Input records >>

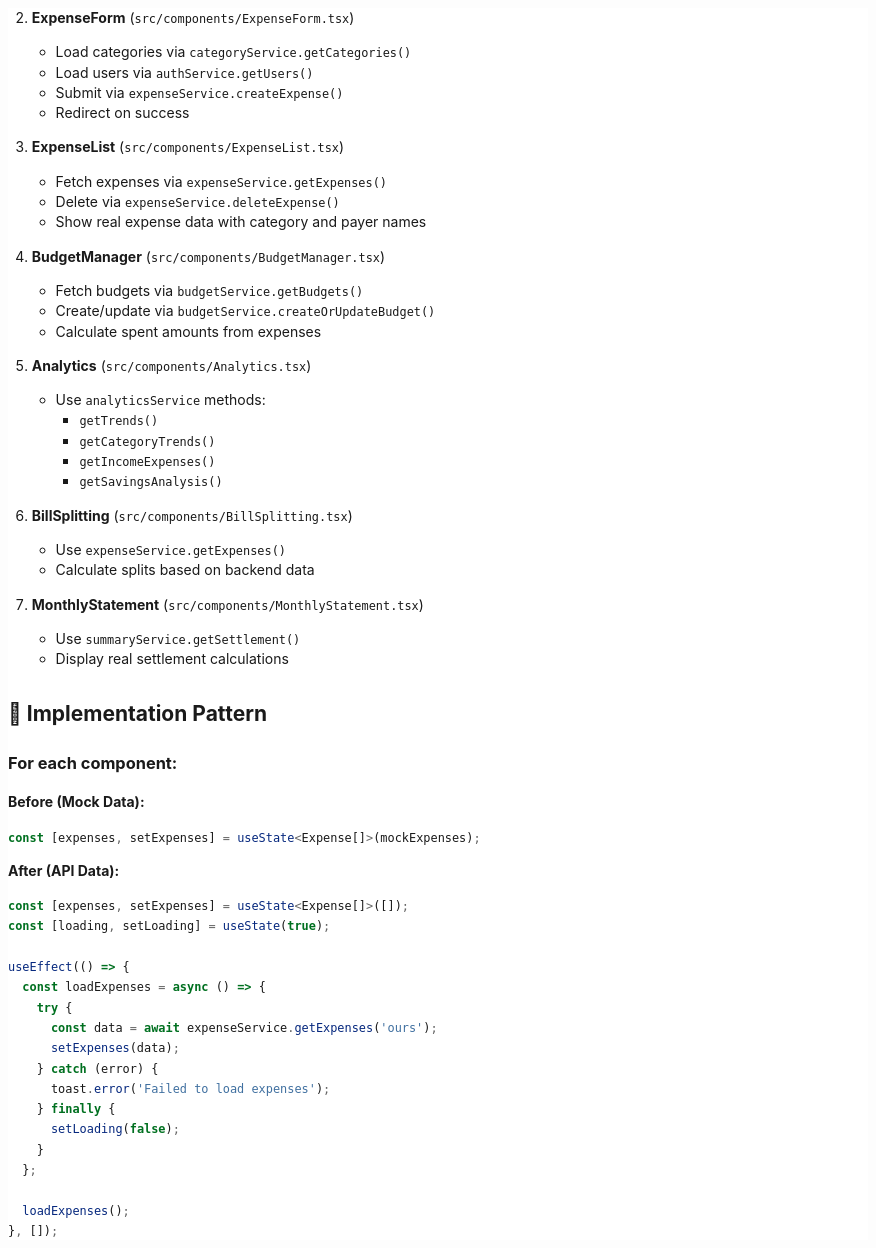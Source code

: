 2. **ExpenseForm** (`src/components/ExpenseForm.tsx`)
   - Load categories via `categoryService.getCategories()`
   - Load users via `authService.getUsers()`
   - Submit via `expenseService.createExpense()`
   - Redirect on success

3. **ExpenseList** (`src/components/ExpenseList.tsx`)
   - Fetch expenses via `expenseService.getExpenses()`
   - Delete via `expenseService.deleteExpense()`
   - Show real expense data with category and payer names

4. **BudgetManager** (`src/components/BudgetManager.tsx`)
   - Fetch budgets via `budgetService.getBudgets()`
   - Create/update via `budgetService.createOrUpdateBudget()`
   - Calculate spent amounts from expenses

5. **Analytics** (`src/components/Analytics.tsx`)
   - Use `analyticsService` methods:
     - `getTrends()`
     - `getCategoryTrends()`
     - `getIncomeExpenses()`
     - `getSavingsAnalysis()`

6. **BillSplitting** (`src/components/BillSplitting.tsx`)
   - Use `expenseService.getExpenses()`
   - Calculate splits based on backend data

7. **MonthlyStatement** (`src/components/MonthlyStatement.tsx`)
   - Use `summaryService.getSettlement()`
   - Display real settlement calculations

## 🔧 Implementation Pattern

### For each component:

**Before (Mock Data):**
```typescript
const [expenses, setExpenses] = useState<Expense[]>(mockExpenses);
```

**After (API Data):**
```typescript
const [expenses, setExpenses] = useState<Expense[]>([]);
const [loading, setLoading] = useState(true);

useEffect(() => {
  const loadExpenses = async () => {
    try {
      const data = await expenseService.getExpenses('ours');
      setExpenses(data);
    } catch (error) {
      toast.error('Failed to load expenses');
    } finally {
      setLoading(false);
    }
  };

  loadExpenses();
}, []);
```
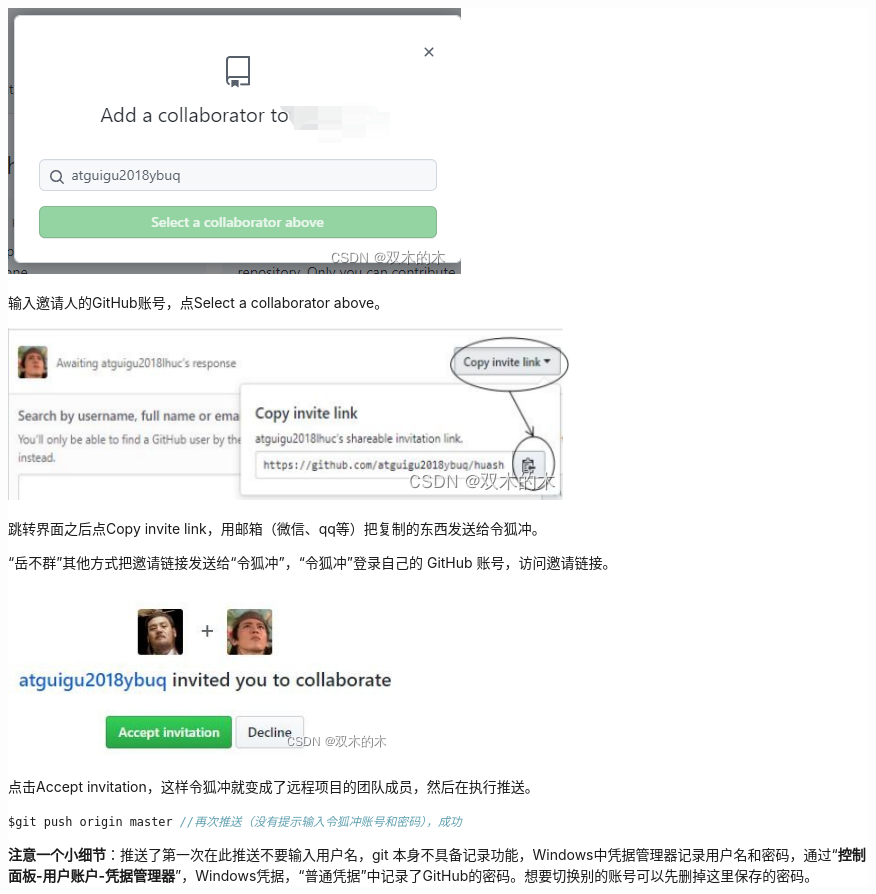 ![](res/尚硅谷/watermark,type_d3F5LXplbmhlaQ,shadow_50,text_Q1NETiBA5Y-M5pyo55qE5pyo,size_15,color_FFFFFF,t_70,g_se,x_16-1680957811127332.png)

输入邀请人的GitHub账号，点Select a collaborator above。

![](res/尚硅谷/watermark,type_d3F5LXplbmhlaQ,shadow_50,text_Q1NETiBA5Y-M5pyo55qE5pyo,size_19,color_FFFFFF,t_70,g_se,x_16-1680957811127333.jpeg)

跳转界面之后点Copy invite link，用邮箱（微信、qq等）把复制的东西发送给令狐冲。

“岳不群”其他方式把邀请链接发送给“令狐冲”，“令狐冲”登录自己的 GitHub 账号，访问邀请链接。

![](res/尚硅谷/watermark,type_d3F5LXplbmhlaQ,shadow_50,text_Q1NETiBA5Y-M5pyo55qE5pyo,size_13,color_FFFFFF,t_70,g_se,x_16-1680957811127334.jpeg)

点击Accept invitation，这样令狐冲就变成了远程项目的团队成员，然后在执行推送。

```cs
$git push origin master //再次推送（没有提示输入令狐冲账号和密码），成功
```

**注意一个小细节**：推送了第一次在此推送不要输入用户名，git 本身不具备记录功能，Windows中凭据管理器记录用户名和密码，通过“**控制面板-用户账户-凭据管理器**”，Windows凭据，“普通凭据”中记录了GitHub的密码。想要切换别的账号可以先删掉这里保存的密码。
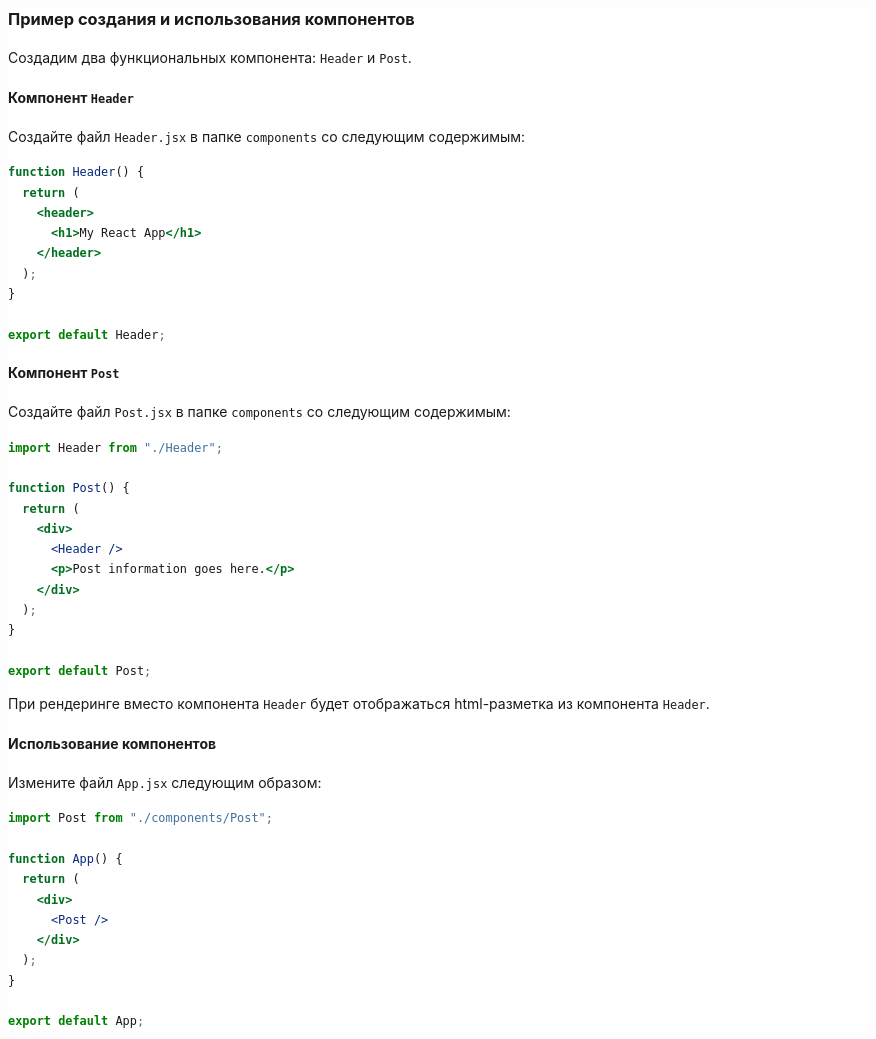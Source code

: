 ### Пример создания и использования компонентов

Создадим два функциональных компонента: `Header` и `Post`.

#### Компонент `Header`

Создайте файл `Header.jsx` в папке `components` со следующим содержимым:

```jsx
function Header() {
  return (
    <header>
      <h1>My React App</h1>
    </header>
  );
}

export default Header;
```

#### Компонент `Post`

Создайте файл `Post.jsx` в папке `components` со следующим содержимым:

```jsx
import Header from "./Header";

function Post() {
  return (
    <div>
      <Header />
      <p>Post information goes here.</p>
    </div>
  );
}

export default Post;
```

При рендеринге вместо компонента `Header` будет отображаться html-разметка из компонента `Header`.

#### Использование компонентов

Измените файл `App.jsx` следующим образом:

```jsx
import Post from "./components/Post";

function App() {
  return (
    <div>
      <Post />
    </div>
  );
}

export default App;
```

What the task asks >>
Write every line above out again exactly; pictures do not belong in the copy.

Solution >>
Source code

: 2. **ExpenseForm** (`src/components/ExpenseForm.tsx`)
   - Load categories via `categoryService.getCategories()`
   - Load users via `authService.getUsers()`
   - Submit via `expenseService.createExpense()`
   - Redirect on success

3. **ExpenseList** (`src/components/ExpenseList.tsx`)
   - Fetch expenses via `expenseService.getExpenses()`
   - Delete via `expenseService.deleteExpense()`
   - Show real expense data with category and payer names

4. **BudgetManager** (`src/components/BudgetManager.tsx`)
   - Fetch budgets via `budgetService.getBudgets()`
   - Create/update via `budgetService.createOrUpdateBudget()`
   - Calculate spent amounts from expenses

5. **Analytics** (`src/components/Analytics.tsx`)
   - Use `analyticsService` methods:
     - `getTrends()`
     - `getCategoryTrends()`
     - `getIncomeExpenses()`
     - `getSavingsAnalysis()`

6. **BillSplitting** (`src/components/BillSplitting.tsx`)
   - Use `expenseService.getExpenses()`
   - Calculate splits based on backend data

7. **MonthlyStatement** (`src/components/MonthlyStatement.tsx`)
   - Use `summaryService.getSettlement()`
   - Display real settlement calculations

## 🔧 Implementation Pattern

### For each component:

**Before (Mock Data):**
```typescript
const [expenses, setExpenses] = useState<Expense[]>(mockExpenses);
```

**After (API Data):**
```typescript
const [expenses, setExpenses] = useState<Expense[]>([]);
const [loading, setLoading] = useState(true);

useEffect(() => {
  const loadExpenses = async () => {
    try {
      const data = await expenseService.getExpenses('ours');
      setExpenses(data);
    } catch (error) {
      toast.error('Failed to load expenses');
    } finally {
      setLoading(false);
    }
  };

  loadExpenses();
}, []);
```
 ![](res/尚硅谷/watermark,type_d3F5LXplbmhlaQ,shadow_50,text_Q1NETiBA5Y-M5pyo55qE5pyo,size_15,color_FFFFFF,t_70,g_se,x_16-1680957811127332.png)

输入邀请人的GitHub账号，点Select a collaborator above。

![](res/尚硅谷/watermark,type_d3F5LXplbmhlaQ,shadow_50,text_Q1NETiBA5Y-M5pyo55qE5pyo,size_19,color_FFFFFF,t_70,g_se,x_16-1680957811127333.jpeg)

跳转界面之后点Copy invite link，用邮箱（微信、qq等）把复制的东西发送给令狐冲。

“岳不群”其他方式把邀请链接发送给“令狐冲”，“令狐冲”登录自己的 GitHub 账号，访问邀请链接。

![](res/尚硅谷/watermark,type_d3F5LXplbmhlaQ,shadow_50,text_Q1NETiBA5Y-M5pyo55qE5pyo,size_13,color_FFFFFF,t_70,g_se,x_16-1680957811127334.jpeg)

点击Accept invitation，这样令狐冲就变成了远程项目的团队成员，然后在执行推送。

```cs
$git push origin master //再次推送（没有提示输入令狐冲账号和密码），成功
```

**注意一个小细节**：推送了第一次在此推送不要输入用户名，git 本身不具备记录功能，Windows中凭据管理器记录用户名和密码，通过“**控制面板-用户账户-凭据管理器**”，Windows凭据，“普通凭据”中记录了GitHub的密码。想要切换别的账号可以先删掉这里保存的密码。
Source code

: ### Пример создания и использования компонентов

Создадим два функциональных компонента: `Header` и `Post`.

#### Компонент `Header`

Создайте файл `Header.jsx` в папке `components` со следующим содержимым:

```jsx
function Header() {
  return (
    <header>
      <h1>My React App</h1>
    </header>
  );
}

export default Header;
```

#### Компонент `Post`

Создайте файл `Post.jsx` в папке `components` со следующим содержимым:

```jsx
import Header from "./Header";

function Post() {
  return (
    <div>
      <Header />
      <p>Post information goes here.</p>
    </div>
  );
}

export default Post;
```

При рендеринге вместо компонента `Header` будет отображаться html-разметка из компонента `Header`.

#### Использование компонентов

Измените файл `App.jsx` следующим образом:

```jsx
import Post from "./components/Post";

function App() {
  return (
    <div>
      <Post />
    </div>
  );
}

export default App;
```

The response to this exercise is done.